The corridor offered one more turn and a narrow door with a sigil plate. The plate had been hammered until the sign was just a dent. He pushed the door and it swung open into a low room with shelves. Tools. Buckets. A coil of tarred line that had stayed flexible. He looped it over his shoulder.
{You have received a Memory: Salt Laced Thread
Type: Accessory.
Description: Consecrated thread that remembers drowning. When used to bind a wound, it drinks a little blood and water and tightens when the beat falters.}
Kellan let out a short breath that wasn't quite a laugh. "I'll take it."
He threaded the needle with shaking hands and put three ugly stitches in his shoulder, then wrapped the mess with a strip torn from his shirt.

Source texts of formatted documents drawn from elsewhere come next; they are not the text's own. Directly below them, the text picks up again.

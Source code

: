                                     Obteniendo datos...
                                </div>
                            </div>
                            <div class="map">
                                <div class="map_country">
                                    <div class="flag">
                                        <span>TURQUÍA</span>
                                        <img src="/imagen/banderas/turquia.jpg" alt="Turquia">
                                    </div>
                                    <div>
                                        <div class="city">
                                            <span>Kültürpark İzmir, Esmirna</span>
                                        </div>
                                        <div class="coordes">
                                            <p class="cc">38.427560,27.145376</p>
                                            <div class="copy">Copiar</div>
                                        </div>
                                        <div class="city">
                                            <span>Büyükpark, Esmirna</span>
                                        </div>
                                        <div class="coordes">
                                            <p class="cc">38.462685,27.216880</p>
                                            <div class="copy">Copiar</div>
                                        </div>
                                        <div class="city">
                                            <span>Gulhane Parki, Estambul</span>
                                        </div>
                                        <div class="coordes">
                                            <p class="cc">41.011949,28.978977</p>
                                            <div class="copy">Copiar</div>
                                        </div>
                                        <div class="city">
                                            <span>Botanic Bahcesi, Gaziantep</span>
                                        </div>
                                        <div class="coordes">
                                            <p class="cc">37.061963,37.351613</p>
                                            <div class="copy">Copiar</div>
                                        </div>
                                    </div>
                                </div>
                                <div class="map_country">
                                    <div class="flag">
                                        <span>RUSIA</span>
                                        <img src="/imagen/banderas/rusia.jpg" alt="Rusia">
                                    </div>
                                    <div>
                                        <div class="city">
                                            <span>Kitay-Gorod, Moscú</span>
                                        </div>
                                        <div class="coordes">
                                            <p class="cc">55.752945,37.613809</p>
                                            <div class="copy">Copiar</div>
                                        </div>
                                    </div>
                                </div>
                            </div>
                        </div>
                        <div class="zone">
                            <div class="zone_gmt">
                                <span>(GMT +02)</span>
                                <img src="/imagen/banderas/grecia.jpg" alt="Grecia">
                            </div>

The salt burned hard, then eased into a steady sting. The bleeding slowed.
The storage room had a hatch in the ceiling with a pull. He tied the tarred line into a loop, hooked it to the pull, and stepped back. One hard tug brought the hatch down in a ragged cough of dust. Above, a short ladder led to another maintenance ring, this one closer to the crack.
He climbed. The blue light spilled over him. The wound-beat shoved and receded.
At the top, the ring ran straight to a set of narrow doors banded in bronze. The bands were cracked. The sigils had been scored out and replaced with simpler ones—circles within circles. The air smelled like salt and old grief.
He put his palm on the door.
Ask her why, the note had said.
"Yeah," he said, voice low. "I'm trying."
Something nudged the other side of the door. Not a knock. Like someone's hand had been resting there.
He took his hand away.
The bell tolled. The dome missed a beat. Water whispered in the walls.
Kellan squared his shoulders, set the quiet in his grip, and pushed.